3. The Cathedral of the Most Holy Trinity
Construction began on the forerunner of what is today’s Anglican Cathedral on July 1, 1844, following a ceremony at St. John’s Church, which attracted a great crowd. After the service, a band accompanied the congregants to the site. On arrival, the Rev. J. F. Lightbourn, the rector of Pembroke and Devonshire, gave an address and offered up a prayer. The church was consecrated as the Church of the Most Holy Trinity and was completed some 28 years later, only to be eventually destroyed by a fire of suspicious origin. The rebuilding of the Cathedral began in 1885. James Perot offered his quarry at Par-la-Ville for the main stonework. Arriving on board the Sir George Seymour were granite columns from England. Three hard-stone masons came from Edinburgh in June. You can visit the Cathedral of the Most Holy Trinity each week day. Visit http://www.anglican.bm for more information.
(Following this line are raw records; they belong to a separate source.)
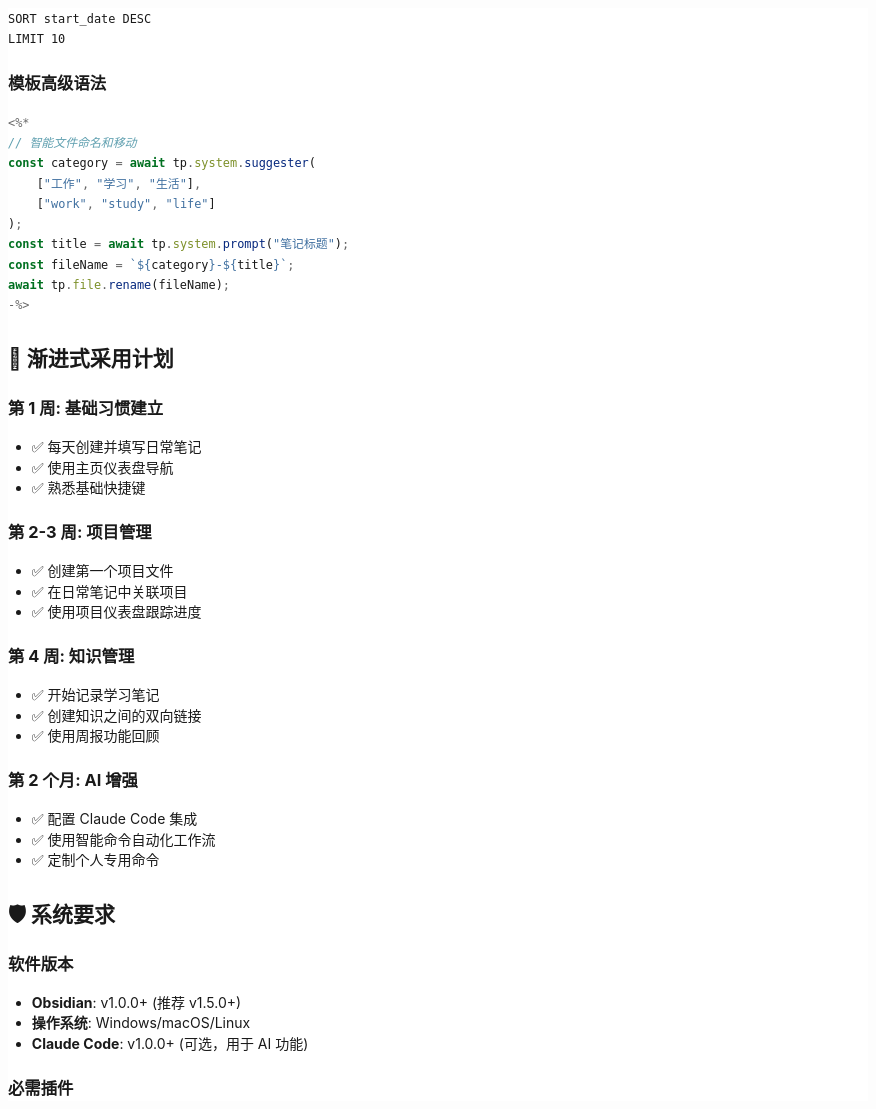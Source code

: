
 ```
SORT start_date DESC
LIMIT 10
```

### 模板高级语法

```javascript
<%*
// 智能文件命名和移动
const category = await tp.system.suggester(
    ["工作", "学习", "生活"],
    ["work", "study", "life"]
);
const title = await tp.system.prompt("笔记标题");
const fileName = `${category}-${title}`;
await tp.file.rename(fileName);
-%>
```

## 🔄 渐进式采用计划

### 第 1 周: 基础习惯建立
- ✅ 每天创建并填写日常笔记
- ✅ 使用主页仪表盘导航
- ✅ 熟悉基础快捷键

### 第 2-3 周: 项目管理
- ✅ 创建第一个项目文件
- ✅ 在日常笔记中关联项目
- ✅ 使用项目仪表盘跟踪进度

### 第 4 周: 知识管理
- ✅ 开始记录学习笔记
- ✅ 创建知识之间的双向链接
- ✅ 使用周报功能回顾

### 第 2 个月: AI 增强
- ✅ 配置 Claude Code 集成
- ✅ 使用智能命令自动化工作流
- ✅ 定制个人专用命令

## 🛡️ 系统要求

### 软件版本
- **Obsidian**: v1.0.0+ (推荐 v1.5.0+)
- **操作系统**: Windows/macOS/Linux
- **Claude Code**: v1.0.0+ (可选，用于 AI 功能)

### 必需插件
4. Royal Bermuda Yacht Club
Lord Mark Kerr was the first elected commodore of the yacht club. The club had been formed in 1844 at a meeting held at the calabash tree at Walsingham. Through Kerr’s influence, the patronage of Queen Victoria’s Consort Prince Albert was secured, and Queen Victoria gave her sanction for the word Royal to be used in the name of the club. The first regatta was held in 1845. In 1884, the Lords of the Admiralty authorized the club to fly the blue ensign of the British fleet – a distinguished honor for a club of any colony.
5. Princess Hotel
Local architect Edward Peniston designed the Princess Hotel, named in honor of Princess Louise and now called the Hamilton Princess & Beach Club. In an attempt to overcome the dampness of Bermuda, the hotel was built of wood. Although local businessman Harley Trott pioneered the project, a prospectus (The Bermuda Hotel Company) was launched to raise the projected 15,000 GBP building cost. Financing proved difficult, the entity was put up for sale after a poor first year of trading. In the end, control passed to Harley Trott. The hotel, which opened January 1, 1885, under the management of Nathan S. Howe, featured 100 rooms. Visit the Hamilton Princess & Beach Club and dine at one of their three award-winning restaurants: Marcus’, Crown & Anchor Bar, Restaurant & Terrace and 1609 Bar & Restaurant.
6. Hamilton Dinghy Club
Following the establishment in 1882, the club was granted its Royal Charter by H.R.H. Princess Louise, who visited Bermuda the next year.
7. City Hall
After 25 years of discussion, delays and construction, City Hall was officially opened on the site of the former Hamilton Hotel on February 11, 1960. Visit City Hall between 9:00 a.m. and 5:00 p.m. on weekdays. There are two art galleries located at City Hall: The Bermuda National Gallery and the Bermuda Society of Arts.
8. Bermuda National Gallery
The Bermuda National Gallery opened its doors in March 1992, but it might never have existed but for the single-minded efforts of sculptor Desmond Fountain, who had founded the Bermuda Fine Art Trust in 1980 with the aim of establishing a national gallery. With the support of trustees Hereward Watlington – whose bequest of his extensive collection of English and European Renaissance paintings would form the basis of the gallery’s collection – Lt. Col. Michael Darling and Jay Bluck, the trust was incorporated by act of Parliament in 1982. When the Corporation of Hamilton offered space in City Hall in 1989, Fountain’s dream became a reality. Visit the Bermuda National Gallery located at City Hall between 10:00 a.m. and 4:00 p.m. Monday through Friday or between 10:00 a.m. and 2:00 p.m. on Saturdays. Admission is $5 for adults.